* WORK INSTRUCTION: The entries below are to be repeated exactly, with the pictures left out.

* Dataset entries:
%%

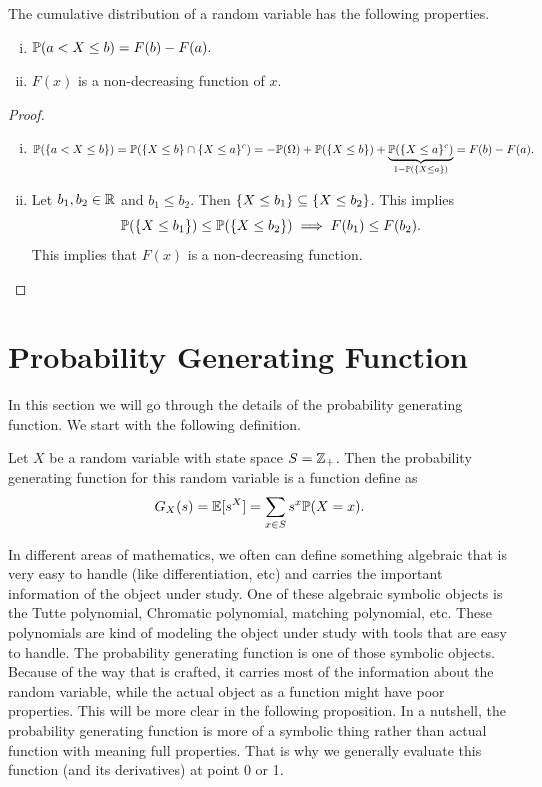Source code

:\begin{proposition}
	The cumulative distribution of a random variable has the following properties.
	\begin{enumerate}[(i),itemsep=0pt, topsep=5pt]
		\item $\mathbb{P}(a<X\leq b) = F(b) - F(a).$
		\item $F(x)$ is a non-decreasing function of $x$.
	\end{enumerate}
\end{proposition}
\begin{proof}
	\begin{enumerate}[(i)]
		\item 
		\[ \mathbb{P}(\{a<X\leq b\}) = \mathbb{P}(\{X\leq b\} \cap \{X\leq a\}^c) = -\mathbb{P}(\Omega) + \mathbb{P}(\{X\leq b\}) + \underbrace{\mathbb{P}(\{X\leq a\}^c)}_{1-\mathbb{P}(\{X\leq a\})} = F(b) - F(a).  \]
		\item Let $b_1, b_2 \in \mathbb{R}$ and $b_1 \leq b_2$. Then $\{X\leq b_1\} \subseteq \{X\leq b_2\}$. This implies $$\mathbb{P}(\{X\leq b_1\}) \leq \mathbb{P}(\{X\leq b_2\}) \implies F(b_1) \leq F(b_2).$$
		This implies that $F(x)$ is a non-decreasing function. 
	\end{enumerate}
\end{proof}


\section{Probability Generating Function}
In this section we will go through the details of the probability generating function. We start with the following definition.

\begin{definition}
	Let $ X $ be a random variable with state space $ S = \mathbb{Z}_+ $. Then the probability generating function for this random variable is a function define as
	\[  G_X(s) = \mathbb{E}[s^X] = \sum_{x \in S}s^x \mathbb{P}(X=x).  \]
\end{definition}

In different areas of mathematics, we often can define something algebraic that is very easy to handle (like differentiation, etc) and carries the important information of the object under study. One of these algebraic symbolic objects is the Tutte polynomial, Chromatic polynomial, matching polynomial, etc. These polynomials are kind of modeling the object under study with tools that are easy to handle. The probability generating function is one of those symbolic objects. Because of the way that is crafted, it carries most of the information about the random variable, while the actual object as a function might have poor properties. This will be more clear in the following proposition. In a nutshell, the probability generating function is more of a symbolic thing rather than actual function with meaning full properties. That is why we generally evaluate this function (and its derivatives) at point 0 or 1.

%%

* PROBLEM SOLUTION:
Source code

:\begin{proposition}
	The cumulative distribution of a random variable has the following properties.
	\begin{enumerate}[(i),itemsep=0pt, topsep=5pt]
		\item $\mathbb{P}(a<X\leq b) = F(b) - F(a).$
		\item $F(x)$ is a non-decreasing function of $x$.
	\end{enumerate}
\end{proposition}
\begin{proof}
	\begin{enumerate}[(i)]
		\item 
		\[ \mathbb{P}(\{a<X\leq b\}) = \mathbb{P}(\{X\leq b\} \cap \{X\leq a\}^c) = -\mathbb{P}(\Omega) + \mathbb{P}(\{X\leq b\}) + \underbrace{\mathbb{P}(\{X\leq a\}^c)}_{1-\mathbb{P}(\{X\leq a\})} = F(b) - F(a).  \]
		\item Let $b_1, b_2 \in \mathbb{R}$ and $b_1 \leq b_2$. Then $\{X\leq b_1\} \subseteq \{X\leq b_2\}$. This implies $$\mathbb{P}(\{X\leq b_1\}) \leq \mathbb{P}(\{X\leq b_2\}) \implies F(b_1) \leq F(b_2).$$
		This implies that $F(x)$ is a non-decreasing function. 
	\end{enumerate}
\end{proof}


\section{Probability Generating Function}
In this section we will go through the details of the probability generating function. We start with the following definition.

\begin{definition}
	Let $ X $ be a random variable with state space $ S = \mathbb{Z}_+ $. Then the probability generating function for this random variable is a function define as
	\[  G_X(s) = \mathbb{E}[s^X] = \sum_{x \in S}s^x \mathbb{P}(X=x).  \]
\end{definition}

In different areas of mathematics, we often can define something algebraic that is very easy to handle (like differentiation, etc) and carries the important information of the object under study. One of these algebraic symbolic objects is the Tutte polynomial, Chromatic polynomial, matching polynomial, etc. These polynomials are kind of modeling the object under study with tools that are easy to handle. The probability generating function is one of those symbolic objects. Because of the way that is crafted, it carries most of the information about the random variable, while the actual object as a function might have poor properties. This will be more clear in the following proposition. In a nutshell, the probability generating function is more of a symbolic thing rather than actual function with meaning full properties. That is why we generally evaluate this function (and its derivatives) at point 0 or 1.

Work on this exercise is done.